Robert D. Kaplan has long been among America's most insightful analysts of global trends. I would rather argue with him than agree with most others. Right now, I'm going to do a bit of both.
In "Toxic Nationalism," an essay published in the Wall Street Journal recently, Kaplan observes that "Western elites" regard their beliefs as "universal values." Because they approve of "women's liberation," they conclude that all thinking people from Albania to Zanzibar believe in women's liberation. Western elites place a priority on "human rights," assuming that to be the consensus view. Western elites are convinced that international organizations are breaking down the remaining "boundaries separating humanity," so that must be what they're doing, and what they seek to do.
These are, Kaplan understands, illusions: "In country after country, the Westerners identify like-minded, educated elites and mistake them for the population at large. They prefer not to see the regressive and exclusivist forces -- such as nationalism and sectarianism -- that are mightily reshaping the future."
He cites, as an example, Egypt where the hope that decades of dictatorship were giving way to liberal democracy has faded.
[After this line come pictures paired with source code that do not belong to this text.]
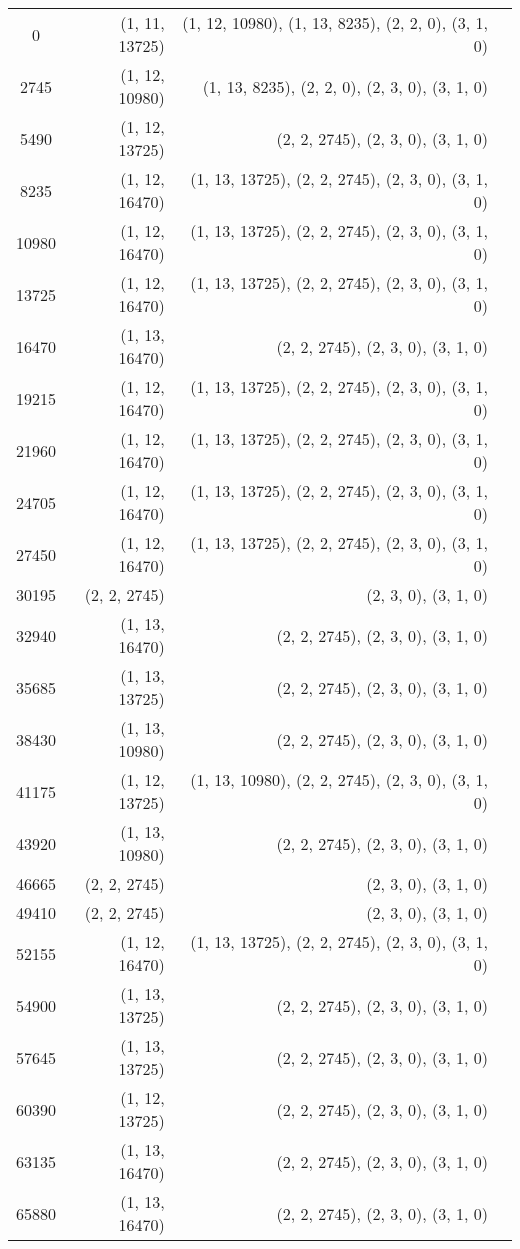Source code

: \begin{longtable}[c]{c*{3}{r}}
0 & (1, 11, 13725) & (1, 12, 10980), (1, 13, 8235), (2, 2, 0), (3, 1, 0) \\
2745 & (1, 12, 10980) & (1, 13, 8235), (2, 2, 0), (2, 3, 0), (3, 1, 0) \\
5490 & (1, 12, 13725) & (2, 2, 2745), (2, 3, 0), (3, 1, 0) \\
8235 & (1, 12, 16470) & (1, 13, 13725), (2, 2, 2745), (2, 3, 0), (3, 1, 0) \\
10980 & (1, 12, 16470) & (1, 13, 13725), (2, 2, 2745), (2, 3, 0), (3, 1, 0) \\
13725 & (1, 12, 16470) & (1, 13, 13725), (2, 2, 2745), (2, 3, 0), (3, 1, 0) \\
16470 & (1, 13, 16470) & (2, 2, 2745), (2, 3, 0), (3, 1, 0) \\
19215 & (1, 12, 16470) & (1, 13, 13725), (2, 2, 2745), (2, 3, 0), (3, 1, 0) \\
21960 & (1, 12, 16470) & (1, 13, 13725), (2, 2, 2745), (2, 3, 0), (3, 1, 0) \\
24705 & (1, 12, 16470) & (1, 13, 13725), (2, 2, 2745), (2, 3, 0), (3, 1, 0) \\
27450 & (1, 12, 16470) & (1, 13, 13725), (2, 2, 2745), (2, 3, 0), (3, 1, 0) \\
30195 & (2, 2, 2745) & (2, 3, 0), (3, 1, 0) \\
32940 & (1, 13, 16470) & (2, 2, 2745), (2, 3, 0), (3, 1, 0) \\
35685 & (1, 13, 13725) & (2, 2, 2745), (2, 3, 0), (3, 1, 0) \\
38430 & (1, 13, 10980) & (2, 2, 2745), (2, 3, 0), (3, 1, 0) \\
41175 & (1, 12, 13725) & (1, 13, 10980), (2, 2, 2745), (2, 3, 0), (3, 1, 0) \\
43920 & (1, 13, 10980) & (2, 2, 2745), (2, 3, 0), (3, 1, 0) \\
46665 & (2, 2, 2745) & (2, 3, 0), (3, 1, 0) \\
49410 & (2, 2, 2745) & (2, 3, 0), (3, 1, 0) \\
52155 & (1, 12, 16470) & (1, 13, 13725), (2, 2, 2745), (2, 3, 0), (3, 1, 0) \\
54900 & (1, 13, 13725) & (2, 2, 2745), (2, 3, 0), (3, 1, 0) \\
57645 & (1, 13, 13725) & (2, 2, 2745), (2, 3, 0), (3, 1, 0) \\
60390 & (1, 12, 13725) & (2, 2, 2745), (2, 3, 0), (3, 1, 0) \\
63135 & (1, 13, 16470) & (2, 2, 2745), (2, 3, 0), (3, 1, 0) \\
65880 & (1, 13, 16470) & (2, 2, 2745), (2, 3, 0), (3, 1, 0) \\

\end{longtable}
His explanation: "Freedom, at least in its initial stages, unleashes not only individual identity but, more crucially, the freedom to identify with a blood-based solidarity group. Beyond that group, feelings of love and humanity do not apply. That is a signal lesson of the Arab Spring."
I think Kaplan is right on all points save one: The Islamists who are coming to power are not a "blood-based solidarity group." They are a religion-based solidarity group. Egyptian Islamists feel no solidarity with Egyptian Christians despite blood ties tracing back millennia. This is a crucial distinction, one which makes "Western elites," Kaplan included, profoundly uncomfortable, which is why they ignore or deny it.
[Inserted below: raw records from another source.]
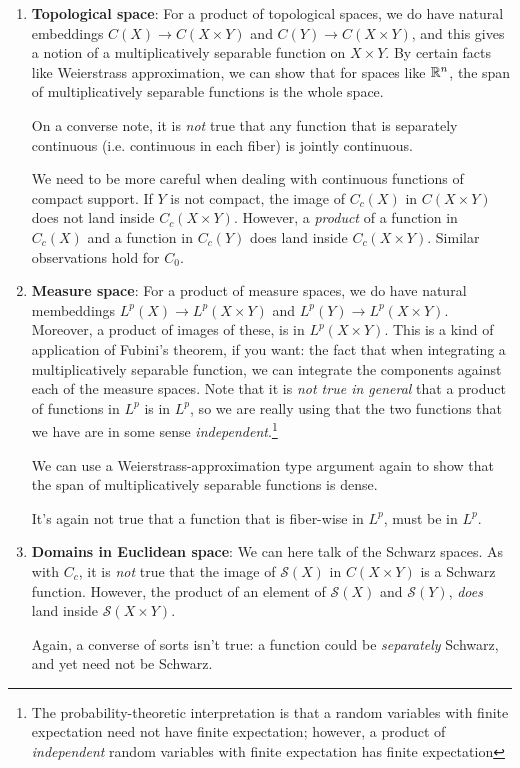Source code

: \documentclass[a4paper]{amsart}
\newcommand{\schwarz}[1]{\mathcal{S}\left(#1\right)}
\begin{document}
\begin{enumerate}

\item {\bf Topological space}: For a product of topological spaces, we
  do have natural embeddings $C(X) \to C(X\times Y)$ and $C(Y) \to
  C(X \times Y)$, and this gives a notion of a multiplicatively
  separable function on $X \times Y$. By certain facts like
  Weierstrass approximation, we can show that for spaces like
  $\mathbb{R}^n$, the span of multiplicatively separable functions is the whole
  space.

  On a converse note, it is {\em not} true that any function that is
  separately continuous (i.e. continuous in each fiber) is jointly
  continuous.

  We need to be more careful when dealing with continuous functions of
  compact support. If $Y$ is not compact, the image of $C_c(X)$ in
  $C(X \times Y)$ does not land inside $C_c(X \times Y)$. However, a
  {\em product} of a function in $C_c(X)$ and a function in $C_c(Y)$
  does land inside $C_c(X \times Y)$. Similar observations hold for
  $C_0$.

\item {\bf Measure space}: For a product of measure spaces, we do have
  natural membeddings $L^p(X) \to L^p(X \times Y)$ and $L^p(Y) \to
  L^p(X \times Y)$. Moreover, a product of images of these, is in
  $L^p(X \times Y)$. This is a kind of application of Fubini's
  theorem, if you want: the fact that when integrating a
  multiplicatively separable function, we can integrate the components
  against each of the measure spaces. Note that it is {\em not true in
    general} that a product of functions in $L^p$ is in $L^p$, so we
  are really using that the two functions that we have are in some
  sense {\em independent}.\footnote{The probability-theoretic
    interpretation is that a random variables with finite expectation
    need not have finite expectation; however, a product of {\em
      independent} random variables with finite expectation has finite
    expectation}

  We can use a Weierstrass-approximation type argument again to show
  that the span of multiplicatively separable functions is dense.

  It's again not true that a function that is fiber-wise in $L^p$,
  must be in $L^p$.

\item {\bf Domains in Euclidean space}: We can here talk of the
  Schwarz spaces. As with $C_c$, it is {\em not} true that the image
  of $\schwarz{X}$ in $C(X \times Y)$ is a Schwarz function. However,
  the product of an element of $\schwarz{X}$ and $\schwarz{Y}$, {\em
    does} land inside $\schwarz{X \times Y}$.

  Again, a converse of sorts isn't true: a function could be {\em
    separately} Schwarz, and yet need not be Schwarz.

\end{enumerate}
\end{document}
Kaplan -- who holds the catchy title of "chief geopolitical analyst for Stratfor, a private global intelligence firm" -- goes on to worry that in Europe there is now "a resurgence of nationalism and extremism." He's not wrong, but is it remotely conceivable that the skinheads and neo-Nazis in Finland, Ukraine and Greece pose as serious a threat to freedom and human rights as do the jihadists of al-Qaida and Iran, or even the more gradualist Islamists of the Muslim Brotherhood?
Similarly, in Asia, Kaplan sees China, Japan and other nations "rediscovering nationalism," undermining the conventional wisdom that "we live in a post-national age." He adds: "The disputes in Asia are not about ideology or any uplifting moral philosophy; they are about who gets to control space on the map." True, but is the revival of such nationalistic sentiment really a crisis or even a major problem? Meanwhile, much more significantly, Islamists are offering an alternative to both the old nationalist and newer post-nationalist models.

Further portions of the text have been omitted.